Fonderie de Bretagne : « task force » autour d’un projet stratégique

Caudan (56). Les petites phrases du pdg de Renault entretiennent le doute. L’avenir de la Fonderie de Bretagne à Caudan se jouera dans les mois qui viennent. Salariés et élus restent mobilisés avant un CSE le 16 juin. Un tour de table multipartite est en cours de constitution. Il étudiera les options stratégiques potentielles. Pour les collectivités, qui ont accompagné la modernisation de l’usine deux fois à hauteur de 8,2 millions d'euros, il n'est pas question que l’affaire vire au fiasco.
Pour Jean-Dominique Senard, patron de Renault, la Fonderie de Bretagne n'a « pas vocation à rester dans le groupe ».
Pour Jean-Dominique Senard, patron de Renault, la Fonderie de Bretagne n'a « pas vocation à rester dans le groupe ». (Crédits : Kim Kyung Hoon)

Que va-t-il advenir de la Fonderie de Bretagne ? Pas facile de suivre, et encore moins pour les salariés. Après une dizaine de jours de dépit, de colère et de mobilisation, l'avenir de l'usine de Caudan, spécialisée dans la production de pièces de fonderie brutes et usinées pour l'industrie automobile (châssis plus que moteurs), demeure incertain. Une phrase prononcée dimanche 31 mai par Jean-Dominique Senard, patron de Renault, lors du Grand Jury RTL-Le Monde et indiquant que la Fonderie de Bretagne n'a « pas vocation à rester dans le groupe » a douché les espoirs réveillés l'avant-veille. Vendredi 29 mai, les 400 salariés de l'entreprise s'étaient en effet réjouis à l'annonce par le directeur de la fonderie, Laurent Galmard, émise au cours d'un CSE extraordinaire organisé à la préfecture de Lorient, que l'usine poursuivrait bien son activité.

Suite à ce quiproquo, Loïg Chesnais-Girard, le président de la Région Bretagne, qui avait discuté en fin de semaine avec Jean-Dominique Senard, a réagi de suite : il s'est fait reconfirmer l'accord passé avec Renault. L'option définie est celle de l'élaboration d'une étude stratégique sur la construction d'un projet de diversification, alternatif à celui du marché automobile en difficulté. « Un groupe de travail constitué de petites équipes issues des collectivités (Conseil Régional et élus locaux), de Renault, de la Fonderie de Bretagne et de la Préfecture du Morbihan est en cours de constitution.  Une première réunion aura lieu d'ici à la fin juin à Lorient afin de démarrer le travail stratégique qui portera sur les diversifications possibles vers de nouveaux clients, de nouveaux débouchés » indique Loïg Chesnais-Girard à La Tribune.

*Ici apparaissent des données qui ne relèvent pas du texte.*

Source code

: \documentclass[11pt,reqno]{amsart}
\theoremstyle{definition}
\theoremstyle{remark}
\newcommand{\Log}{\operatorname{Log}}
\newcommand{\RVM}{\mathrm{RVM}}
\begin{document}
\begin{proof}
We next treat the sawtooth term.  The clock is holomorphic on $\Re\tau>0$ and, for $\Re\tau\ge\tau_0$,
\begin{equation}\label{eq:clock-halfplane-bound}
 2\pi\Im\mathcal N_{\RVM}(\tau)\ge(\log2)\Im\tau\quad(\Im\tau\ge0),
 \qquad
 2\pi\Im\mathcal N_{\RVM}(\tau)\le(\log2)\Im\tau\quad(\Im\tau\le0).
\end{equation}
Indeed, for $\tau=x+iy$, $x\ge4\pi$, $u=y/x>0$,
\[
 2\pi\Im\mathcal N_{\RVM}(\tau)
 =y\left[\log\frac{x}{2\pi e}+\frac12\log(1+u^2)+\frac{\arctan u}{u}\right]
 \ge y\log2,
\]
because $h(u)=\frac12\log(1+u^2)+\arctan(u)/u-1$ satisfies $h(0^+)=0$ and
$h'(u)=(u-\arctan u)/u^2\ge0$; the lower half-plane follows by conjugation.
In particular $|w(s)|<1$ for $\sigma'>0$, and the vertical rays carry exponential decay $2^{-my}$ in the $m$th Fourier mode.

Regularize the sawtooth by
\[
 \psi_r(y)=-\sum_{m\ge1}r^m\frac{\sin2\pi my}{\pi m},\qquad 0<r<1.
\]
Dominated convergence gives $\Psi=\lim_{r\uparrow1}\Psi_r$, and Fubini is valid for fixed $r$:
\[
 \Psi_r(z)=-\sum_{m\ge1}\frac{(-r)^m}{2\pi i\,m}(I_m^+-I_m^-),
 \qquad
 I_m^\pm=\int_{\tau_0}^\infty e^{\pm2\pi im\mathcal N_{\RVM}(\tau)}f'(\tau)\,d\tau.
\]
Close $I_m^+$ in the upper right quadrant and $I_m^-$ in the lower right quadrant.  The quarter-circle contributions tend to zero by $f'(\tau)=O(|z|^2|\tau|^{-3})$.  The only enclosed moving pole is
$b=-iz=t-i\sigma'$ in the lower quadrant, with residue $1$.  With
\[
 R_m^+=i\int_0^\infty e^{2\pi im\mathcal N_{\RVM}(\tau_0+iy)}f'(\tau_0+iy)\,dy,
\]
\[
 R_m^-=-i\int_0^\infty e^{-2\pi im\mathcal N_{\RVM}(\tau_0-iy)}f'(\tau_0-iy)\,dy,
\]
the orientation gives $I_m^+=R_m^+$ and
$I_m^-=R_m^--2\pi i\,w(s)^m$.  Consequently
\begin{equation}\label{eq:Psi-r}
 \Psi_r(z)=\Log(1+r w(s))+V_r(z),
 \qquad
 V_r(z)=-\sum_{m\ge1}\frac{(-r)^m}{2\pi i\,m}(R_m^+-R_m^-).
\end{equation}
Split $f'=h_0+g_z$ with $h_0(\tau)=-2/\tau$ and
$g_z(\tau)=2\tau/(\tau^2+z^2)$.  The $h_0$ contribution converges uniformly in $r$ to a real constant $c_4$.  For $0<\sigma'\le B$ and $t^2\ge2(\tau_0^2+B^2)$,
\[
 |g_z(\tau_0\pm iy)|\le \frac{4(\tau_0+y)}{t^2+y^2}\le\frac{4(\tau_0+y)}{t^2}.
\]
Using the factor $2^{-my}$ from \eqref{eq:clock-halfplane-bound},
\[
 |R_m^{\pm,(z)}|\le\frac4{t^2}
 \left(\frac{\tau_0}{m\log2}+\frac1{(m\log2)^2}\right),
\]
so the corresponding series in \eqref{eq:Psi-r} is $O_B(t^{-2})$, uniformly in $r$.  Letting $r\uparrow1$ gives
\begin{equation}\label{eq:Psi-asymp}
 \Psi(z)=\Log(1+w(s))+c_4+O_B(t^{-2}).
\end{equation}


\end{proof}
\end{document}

Dimanche, Jean-Dominique Senard avait confirmé ce point : « On a dit clairement que nous allions ouvrir une analyse stratégique sur cette entreprise », avant d'ajouter la phrase choc « donc parmi les solutions que nous allons discuter (...) la cession en fait partie ».

« Ce dialogue multipartite va prendre six mois à un an ou plus » évalue Loïg Chesnais-Girard. « Nous allons mettre ce temps à profit pour dessiner ensemble un avenir à la Fonderie de Bretagne. Aucune procédure ne sera engagée durant cette période. Il n'y a pas d'acheteur potentiel à ce stade. »

La FDB gagne donc un temps de répit. Il y a une dizaine de jours, elle n'avait plus d'avenir. Comme les syndicats, le président de la Région estime que la fermeture de cette usine neuve, qui livre 95 % de ses pièces à Renault, était effectivement actée.

Diversification à d'autres secteurs que l'automobile ?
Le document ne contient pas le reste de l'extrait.